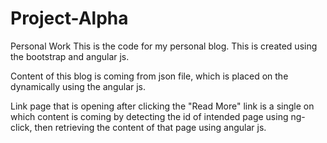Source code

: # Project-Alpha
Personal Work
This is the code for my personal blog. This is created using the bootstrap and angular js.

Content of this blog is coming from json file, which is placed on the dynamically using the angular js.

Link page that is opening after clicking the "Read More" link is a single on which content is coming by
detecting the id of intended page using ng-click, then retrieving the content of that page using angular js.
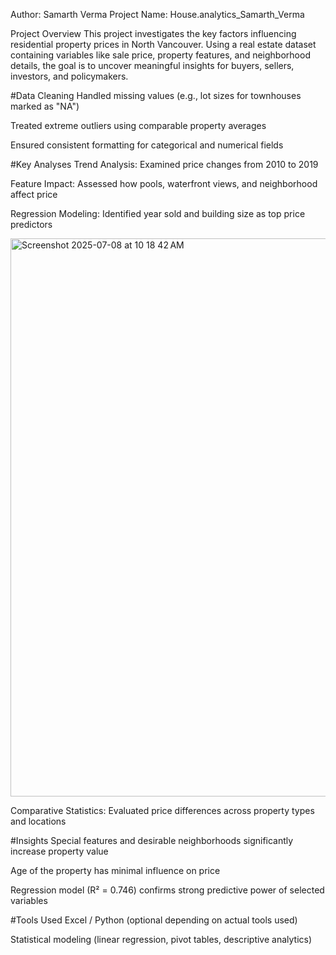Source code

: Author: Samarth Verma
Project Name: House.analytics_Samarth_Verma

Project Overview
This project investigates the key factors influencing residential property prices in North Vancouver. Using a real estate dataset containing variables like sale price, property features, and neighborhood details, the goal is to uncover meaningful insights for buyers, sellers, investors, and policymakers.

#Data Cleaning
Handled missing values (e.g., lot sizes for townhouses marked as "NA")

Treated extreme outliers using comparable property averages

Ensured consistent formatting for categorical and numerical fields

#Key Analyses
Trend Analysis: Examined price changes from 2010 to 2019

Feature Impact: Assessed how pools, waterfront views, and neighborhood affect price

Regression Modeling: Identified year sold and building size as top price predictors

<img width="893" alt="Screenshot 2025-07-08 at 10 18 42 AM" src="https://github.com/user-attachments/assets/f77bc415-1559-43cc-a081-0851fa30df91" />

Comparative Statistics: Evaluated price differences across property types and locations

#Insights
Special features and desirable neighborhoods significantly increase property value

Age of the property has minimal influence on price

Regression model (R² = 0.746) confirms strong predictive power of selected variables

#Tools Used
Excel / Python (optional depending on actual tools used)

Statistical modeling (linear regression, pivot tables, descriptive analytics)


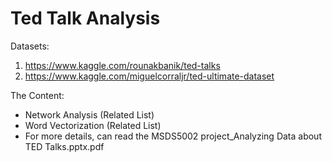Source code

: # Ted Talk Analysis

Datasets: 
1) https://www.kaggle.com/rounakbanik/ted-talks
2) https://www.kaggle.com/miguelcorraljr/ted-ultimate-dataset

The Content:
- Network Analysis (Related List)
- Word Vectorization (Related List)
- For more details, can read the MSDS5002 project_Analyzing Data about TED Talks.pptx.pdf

==

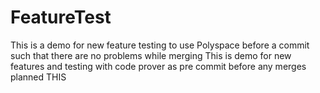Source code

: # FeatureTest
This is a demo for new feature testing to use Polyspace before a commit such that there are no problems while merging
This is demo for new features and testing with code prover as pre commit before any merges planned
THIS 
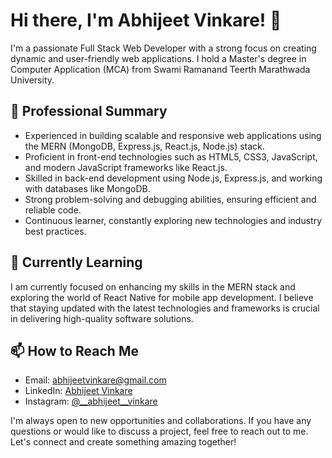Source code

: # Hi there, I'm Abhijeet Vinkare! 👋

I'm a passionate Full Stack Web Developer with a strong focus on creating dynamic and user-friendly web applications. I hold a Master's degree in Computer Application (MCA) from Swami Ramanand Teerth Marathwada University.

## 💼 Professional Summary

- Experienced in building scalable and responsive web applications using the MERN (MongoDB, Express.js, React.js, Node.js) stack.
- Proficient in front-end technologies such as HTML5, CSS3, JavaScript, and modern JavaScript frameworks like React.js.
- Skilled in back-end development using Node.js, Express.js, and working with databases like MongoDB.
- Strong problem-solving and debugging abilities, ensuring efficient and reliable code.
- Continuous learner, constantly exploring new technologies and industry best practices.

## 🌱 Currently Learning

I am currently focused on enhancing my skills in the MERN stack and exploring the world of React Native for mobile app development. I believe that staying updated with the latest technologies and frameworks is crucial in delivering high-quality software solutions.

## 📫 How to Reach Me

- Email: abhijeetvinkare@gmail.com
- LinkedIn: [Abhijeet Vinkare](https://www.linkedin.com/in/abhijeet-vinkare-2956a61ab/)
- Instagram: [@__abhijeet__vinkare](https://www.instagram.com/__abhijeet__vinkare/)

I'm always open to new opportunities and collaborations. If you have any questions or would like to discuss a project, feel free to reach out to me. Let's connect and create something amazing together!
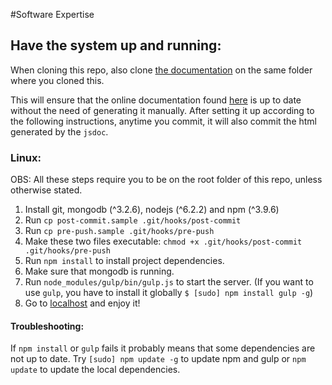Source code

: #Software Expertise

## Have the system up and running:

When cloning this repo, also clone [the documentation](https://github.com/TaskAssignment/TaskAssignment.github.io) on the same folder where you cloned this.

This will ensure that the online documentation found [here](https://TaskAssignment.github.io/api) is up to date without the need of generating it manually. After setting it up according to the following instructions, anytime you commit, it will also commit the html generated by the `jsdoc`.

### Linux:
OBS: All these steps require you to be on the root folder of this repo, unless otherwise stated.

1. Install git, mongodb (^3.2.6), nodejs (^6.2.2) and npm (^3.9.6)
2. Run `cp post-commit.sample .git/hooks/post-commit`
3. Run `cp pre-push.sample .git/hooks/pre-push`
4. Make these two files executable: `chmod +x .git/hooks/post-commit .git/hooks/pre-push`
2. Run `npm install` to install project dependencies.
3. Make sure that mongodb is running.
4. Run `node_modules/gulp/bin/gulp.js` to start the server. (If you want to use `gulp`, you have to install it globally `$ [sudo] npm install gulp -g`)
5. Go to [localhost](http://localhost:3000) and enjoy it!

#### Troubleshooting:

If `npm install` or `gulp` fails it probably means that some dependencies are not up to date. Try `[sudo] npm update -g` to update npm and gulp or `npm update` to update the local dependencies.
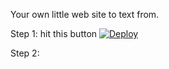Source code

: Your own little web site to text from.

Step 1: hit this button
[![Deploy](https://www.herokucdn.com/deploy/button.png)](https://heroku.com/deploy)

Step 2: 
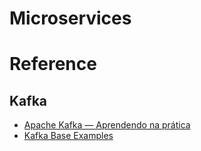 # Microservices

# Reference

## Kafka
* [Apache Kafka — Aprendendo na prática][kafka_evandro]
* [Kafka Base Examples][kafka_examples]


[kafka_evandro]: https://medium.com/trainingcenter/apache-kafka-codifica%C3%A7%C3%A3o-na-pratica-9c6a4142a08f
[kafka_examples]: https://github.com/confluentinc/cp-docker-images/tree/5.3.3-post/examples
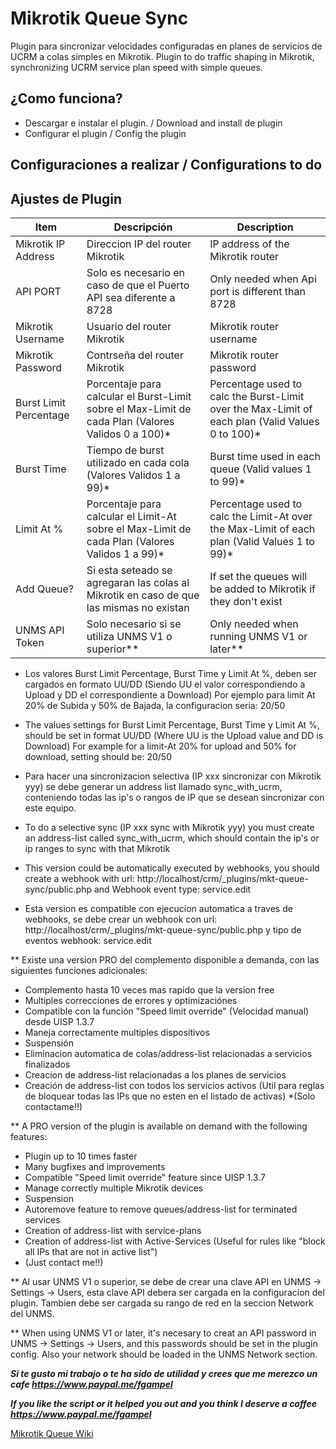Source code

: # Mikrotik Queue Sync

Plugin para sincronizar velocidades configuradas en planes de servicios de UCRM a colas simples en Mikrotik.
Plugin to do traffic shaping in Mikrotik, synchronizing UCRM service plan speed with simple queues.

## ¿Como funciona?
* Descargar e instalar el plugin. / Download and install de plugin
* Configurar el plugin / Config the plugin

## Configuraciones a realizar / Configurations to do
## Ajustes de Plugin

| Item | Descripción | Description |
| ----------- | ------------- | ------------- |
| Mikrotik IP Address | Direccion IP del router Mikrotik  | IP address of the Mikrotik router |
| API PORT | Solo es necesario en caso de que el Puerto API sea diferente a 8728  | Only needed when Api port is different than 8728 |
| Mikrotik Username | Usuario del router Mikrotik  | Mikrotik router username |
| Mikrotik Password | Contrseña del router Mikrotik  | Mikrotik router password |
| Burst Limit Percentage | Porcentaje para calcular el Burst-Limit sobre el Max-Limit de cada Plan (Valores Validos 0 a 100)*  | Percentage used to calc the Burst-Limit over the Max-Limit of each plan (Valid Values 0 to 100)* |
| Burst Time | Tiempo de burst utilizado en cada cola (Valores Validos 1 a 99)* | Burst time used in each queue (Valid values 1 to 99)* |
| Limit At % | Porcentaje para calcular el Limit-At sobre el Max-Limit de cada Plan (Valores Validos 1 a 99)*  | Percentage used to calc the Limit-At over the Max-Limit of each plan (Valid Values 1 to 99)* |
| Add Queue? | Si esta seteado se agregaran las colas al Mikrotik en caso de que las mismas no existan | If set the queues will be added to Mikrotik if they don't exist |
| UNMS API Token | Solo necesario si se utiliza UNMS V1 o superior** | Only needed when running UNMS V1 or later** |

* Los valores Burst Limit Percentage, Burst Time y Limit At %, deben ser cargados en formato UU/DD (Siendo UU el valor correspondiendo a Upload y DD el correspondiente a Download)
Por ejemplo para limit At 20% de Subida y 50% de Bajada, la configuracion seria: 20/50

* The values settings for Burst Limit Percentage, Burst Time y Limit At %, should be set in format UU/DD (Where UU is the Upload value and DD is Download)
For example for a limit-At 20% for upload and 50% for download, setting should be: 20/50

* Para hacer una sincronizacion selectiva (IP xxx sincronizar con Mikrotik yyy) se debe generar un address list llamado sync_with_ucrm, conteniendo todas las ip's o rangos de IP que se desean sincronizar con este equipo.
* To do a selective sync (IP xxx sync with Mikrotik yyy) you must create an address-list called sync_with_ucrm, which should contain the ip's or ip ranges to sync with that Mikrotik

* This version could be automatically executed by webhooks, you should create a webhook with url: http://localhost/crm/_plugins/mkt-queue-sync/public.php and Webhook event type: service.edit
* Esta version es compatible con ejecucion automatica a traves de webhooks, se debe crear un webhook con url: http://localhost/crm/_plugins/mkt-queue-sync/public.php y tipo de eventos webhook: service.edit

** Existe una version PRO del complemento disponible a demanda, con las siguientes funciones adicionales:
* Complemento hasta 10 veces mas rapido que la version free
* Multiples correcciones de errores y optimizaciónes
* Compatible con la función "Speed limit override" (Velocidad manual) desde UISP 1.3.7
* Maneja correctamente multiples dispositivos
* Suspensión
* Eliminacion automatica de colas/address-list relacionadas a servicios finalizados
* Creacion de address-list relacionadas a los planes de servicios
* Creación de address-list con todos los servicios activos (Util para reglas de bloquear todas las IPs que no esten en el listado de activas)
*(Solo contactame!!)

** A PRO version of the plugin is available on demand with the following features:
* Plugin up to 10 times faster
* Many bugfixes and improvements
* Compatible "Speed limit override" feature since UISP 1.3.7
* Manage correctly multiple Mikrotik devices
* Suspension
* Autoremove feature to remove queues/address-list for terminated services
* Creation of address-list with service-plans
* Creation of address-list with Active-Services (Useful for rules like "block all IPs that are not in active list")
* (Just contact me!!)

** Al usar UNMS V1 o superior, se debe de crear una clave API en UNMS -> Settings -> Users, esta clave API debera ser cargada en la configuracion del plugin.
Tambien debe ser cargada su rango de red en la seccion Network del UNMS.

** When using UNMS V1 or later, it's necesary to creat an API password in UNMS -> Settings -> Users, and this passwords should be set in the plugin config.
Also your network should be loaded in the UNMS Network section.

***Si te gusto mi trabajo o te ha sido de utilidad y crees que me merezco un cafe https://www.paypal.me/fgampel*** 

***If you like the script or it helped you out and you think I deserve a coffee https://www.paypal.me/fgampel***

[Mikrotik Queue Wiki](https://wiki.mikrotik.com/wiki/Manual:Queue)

» WORK TO BE COMPLETED: One stretch of the lines above is wanted, from the line that contains "OBS: All these" through the line that contains "to start the". Output it exactly.

» EXERCISE SOLUTION:
OBS: All these steps require you to be on the root folder of this repo, unless otherwise stated.

1. Install git, mongodb (^3.2.6), nodejs (^6.2.2) and npm (^3.9.6)
2. Run `cp post-commit.sample .git/hooks/post-commit`
3. Run `cp pre-push.sample .git/hooks/pre-push`
4. Make these two files executable: `chmod +x .git/hooks/post-commit .git/hooks/pre-push`
2. Run `npm install` to install project dependencies.
3. Make sure that mongodb is running.
4. Run `node_modules/gulp/bin/gulp.js` to start the server. (If you want to use `gulp`, you have to install it globally `$ [sudo] npm install gulp -g`)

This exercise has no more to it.